- _EXERCISE INPUT_
☆ ☆ ☆ ☆
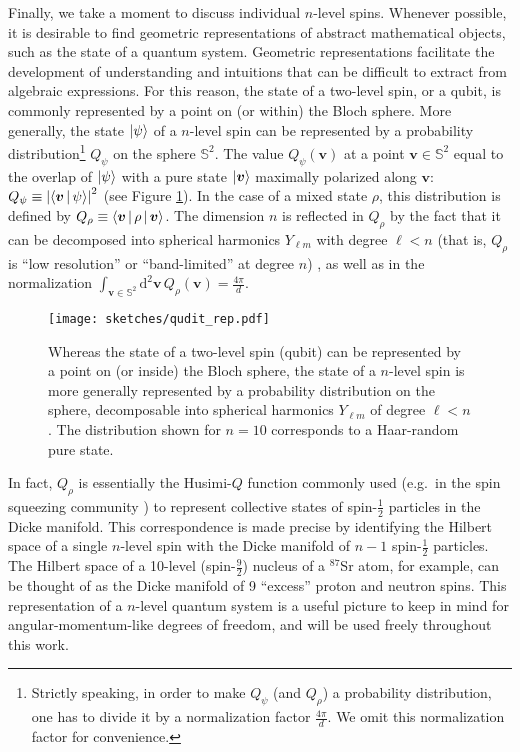 \documentclass[nofootinbib,twocolumn]{revtex4-2}
\newcommand{\p}[1]{\left(#1\right)} %
\newcommand{\bk}{\Braket} %
\renewcommand{\v}{\bm} %
\renewcommand{\dd}{\text{d}} %
\newcommand{\1}{\mathds{1}}
\renewcommand{\SS}{\mathbb{S}}
\begin{document}
Finally, we take a moment to discuss individual $n$-level spins.
Whenever possible, it is desirable to find geometric representations of abstract mathematical objects, such as the state of a quantum system.
Geometric representations facilitate the development of understanding and intuitions that can be difficult to extract from algebraic expressions.
For this reason, the state of a two-level spin, or a qubit, is commonly represented by a point on (or within) the Bloch sphere.
More generally, the state $\ket\psi$ of a $n$-level spin can be represented by a probability distribution\footnote{Strictly speaking, in order to make $Q_\psi$ (and $Q_\rho$) a probability distribution, one has to divide it by a normalization factor $\frac{4\pi}{d}$.
We omit this normalization factor for convenience.} $Q_\psi$ on the sphere $\SS^2$.
The value $Q_\psi\p{\v v}$ at a point $\v v\in\SS^2$ equal to the overlap of $\ket\psi$ with a pure state $\ket{\v v}$ maximally polarized along $\v v$: $Q_\psi\equiv\abs{\bk{\v v|\psi}}^2$ (see Figure \ref{fig:spin_dist}).
In the case of a mixed state $\rho$, this distribution is defined by $Q_\rho\equiv\bk{\v v|\rho|\v v}$.
The dimension $n$ is reflected in $Q_\rho$ by the fact that it can be decomposed into spherical harmonics $Y_{\ell m}$ with degree $\ell<n$ (that is, $Q_\rho$ is ``low resolution'' or ``band-limited'' at degree $n$) \cite{perlin2020qudit}, as well as in the normalization $\int_{\v v\in\SS^2}\dd^2\v v\,Q_\rho\p{\v v}=\frac{4\pi}{d}$.

\begin{figure}
\centering
\texttt{[image: sketches/qudit\_rep.pdf]}
\caption{
Whereas the state of a two-level spin (qubit) can be represented by a point on (or inside) the Bloch sphere, the state of a $n$-level spin is more generally represented by a probability distribution on the sphere, decomposable into spherical harmonics $Y_{\ell m}$ of degree $\ell<n$.
The distribution shown for $n=10$ corresponds to a Haar-random pure state.
}
\label{fig:spin_dist}
\end{figure}

In fact, $Q_\rho$ is essentially the Husimi-$Q$ function commonly used (e.g.~in the spin squeezing community \cite{ma2011quantum}) to represent collective states of spin-$\frac{1}{2}$ particles in the Dicke manifold.
This correspondence is made precise by identifying the Hilbert space of a single $n$-level spin with the Dicke manifold of $n-1$ spin-$\frac{1}{2}$ particles.
The Hilbert space of a 10-level (spin-$\frac92$) nucleus of a ${}^{87}$Sr atom, for example, can be thought of as the Dicke manifold of 9 ``excess'' proton and neutron spins.
This representation of a $n$-level quantum system is a useful picture to keep in mind for angular-momentum-like degrees of freedom, and will be used freely throughout this work.
\end{document}
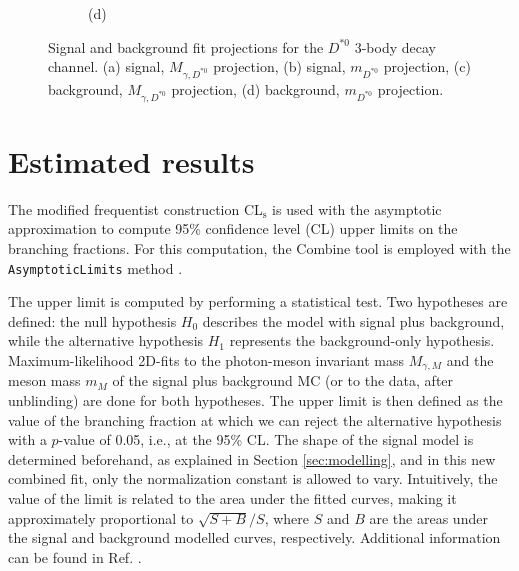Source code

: \begin{figure}[!ht]
\begin{subfigure}[t]{0.50\mylength}
        \caption{\footnotesize (d)}
    \end{subfigure}%
\caption{Signal and background fit projections for the $D^{*0}$ 3-body decay channel. (a) signal, $M_{\gamma, D^{*0}}$ projection, (b) signal, $m_{D^{*0}}$ projection, (c) background, $M_{\gamma, D^{*0}}$ projection, (d) background, $m_{D^{*0}}$ projection.}
\label{fig:sig_bkg_modelling_d0star_3body}
    \vspace*{-0.0cm}
\end{figure}

\section{Estimated results}\label{sec:results}

The modified frequentist construction CL$_\text{s}$ \cite{Read:2002hq, Junk:1999kv} is used with the asymptotic approximation \cite{Cowan:2010js} to compute 95\% confidence level (CL) upper limits on the branching fractions. For this computation, the Combine tool is employed with the \verb+AsymptoticLimits+ method \cite{CMS:Combine}.

The upper limit is computed by performing a statistical test. Two hypotheses are defined: the null hypothesis $H_0$ describes the model with signal plus background, while the alternative hypothesis $H_1$ represents the background-only hypothesis. Maximum-likelihood 2D-fits to the photon-meson invariant mass $M_{\gamma, M}$ and the meson mass $m_{M}$ of the signal plus background MC (or to the data, after unblinding) are done for both hypotheses. The upper limit is then defined as the value of the branching fraction at which we can reject the alternative hypothesis with a $p$-value of 0.05, i.e., at the 95\% CL. The shape of the signal model is determined beforehand, as explained in Section \ref{sec:modelling}, and in this new combined fit, only the normalization constant is allowed to vary. Intuitively, the value of the limit is related to the area under the fitted curves, making it approximately proportional to $\sqrt{S+B}/S$, where $S$ and $B$ are the areas under the signal and background modelled curves, respectively. Additional information can be found in Ref. \cite{Cowan:2010js}.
☆ ☆ ☆ ☆
- _WORK ORDER_
Word for word, give the entries back in full; the pictures do not belong in the copy.

- _ANSWER BOX_
 \documentclass[nofootinbib,twocolumn]{revtex4-2}
\newcommand{\p}[1]{\left(#1\right)} %
\newcommand{\bk}{\Braket} %
\renewcommand{\v}{\bm} %
\renewcommand{\dd}{\text{d}} %
\newcommand{\1}{\mathds{1}}
\renewcommand{\SS}{\mathbb{S}}
\begin{document}
Finally, we take a moment to discuss individual $n$-level spins.
Whenever possible, it is desirable to find geometric representations of abstract mathematical objects, such as the state of a quantum system.
Geometric representations facilitate the development of understanding and intuitions that can be difficult to extract from algebraic expressions.
For this reason, the state of a two-level spin, or a qubit, is commonly represented by a point on (or within) the Bloch sphere.
More generally, the state $\ket\psi$ of a $n$-level spin can be represented by a probability distribution\footnote{Strictly speaking, in order to make $Q_\psi$ (and $Q_\rho$) a probability distribution, one has to divide it by a normalization factor $\frac{4\pi}{d}$.
We omit this normalization factor for convenience.} $Q_\psi$ on the sphere $\SS^2$.
The value $Q_\psi\p{\v v}$ at a point $\v v\in\SS^2$ equal to the overlap of $\ket\psi$ with a pure state $\ket{\v v}$ maximally polarized along $\v v$: $Q_\psi\equiv\abs{\bk{\v v|\psi}}^2$ (see Figure \ref{fig:spin_dist}).
In the case of a mixed state $\rho$, this distribution is defined by $Q_\rho\equiv\bk{\v v|\rho|\v v}$.
The dimension $n$ is reflected in $Q_\rho$ by the fact that it can be decomposed into spherical harmonics $Y_{\ell m}$ with degree $\ell<n$ (that is, $Q_\rho$ is ``low resolution'' or ``band-limited'' at degree $n$) \cite{perlin2020qudit}, as well as in the normalization $\int_{\v v\in\SS^2}\dd^2\v v\,Q_\rho\p{\v v}=\frac{4\pi}{d}$.

\begin{figure}
\centering
\texttt{[image: sketches/qudit\_rep.pdf]}
\caption{
Whereas the state of a two-level spin (qubit) can be represented by a point on (or inside) the Bloch sphere, the state of a $n$-level spin is more generally represented by a probability distribution on the sphere, decomposable into spherical harmonics $Y_{\ell m}$ of degree $\ell<n$.
The distribution shown for $n=10$ corresponds to a Haar-random pure state.
}
\label{fig:spin_dist}
\end{figure}

In fact, $Q_\rho$ is essentially the Husimi-$Q$ function commonly used (e.g.~in the spin squeezing community \cite{ma2011quantum}) to represent collective states of spin-$\frac{1}{2}$ particles in the Dicke manifold.
This correspondence is made precise by identifying the Hilbert space of a single $n$-level spin with the Dicke manifold of $n-1$ spin-$\frac{1}{2}$ particles.
The Hilbert space of a 10-level (spin-$\frac92$) nucleus of a ${}^{87}$Sr atom, for example, can be thought of as the Dicke manifold of 9 ``excess'' proton and neutron spins.
This representation of a $n$-level quantum system is a useful picture to keep in mind for angular-momentum-like degrees of freedom, and will be used freely throughout this work.
\end{document}
Source code

: \begin{figure}[!ht]
\begin{subfigure}[t]{0.50\mylength}
        \caption{\footnotesize (d)}
    \end{subfigure}%
\caption{Signal and background fit projections for the $D^{*0}$ 3-body decay channel. (a) signal, $M_{\gamma, D^{*0}}$ projection, (b) signal, $m_{D^{*0}}$ projection, (c) background, $M_{\gamma, D^{*0}}$ projection, (d) background, $m_{D^{*0}}$ projection.}
\label{fig:sig_bkg_modelling_d0star_3body}
    \vspace*{-0.0cm}
\end{figure}

\section{Estimated results}\label{sec:results}

The modified frequentist construction CL$_\text{s}$ \cite{Read:2002hq, Junk:1999kv} is used with the asymptotic approximation \cite{Cowan:2010js} to compute 95\% confidence level (CL) upper limits on the branching fractions. For this computation, the Combine tool is employed with the \verb+AsymptoticLimits+ method \cite{CMS:Combine}.

The upper limit is computed by performing a statistical test. Two hypotheses are defined: the null hypothesis $H_0$ describes the model with signal plus background, while the alternative hypothesis $H_1$ represents the background-only hypothesis. Maximum-likelihood 2D-fits to the photon-meson invariant mass $M_{\gamma, M}$ and the meson mass $m_{M}$ of the signal plus background MC (or to the data, after unblinding) are done for both hypotheses. The upper limit is then defined as the value of the branching fraction at which we can reject the alternative hypothesis with a $p$-value of 0.05, i.e., at the 95\% CL. The shape of the signal model is determined beforehand, as explained in Section \ref{sec:modelling}, and in this new combined fit, only the normalization constant is allowed to vary. Intuitively, the value of the limit is related to the area under the fitted curves, making it approximately proportional to $\sqrt{S+B}/S$, where $S$ and $B$ are the areas under the signal and background modelled curves, respectively. Additional information can be found in Ref. \cite{Cowan:2010js}.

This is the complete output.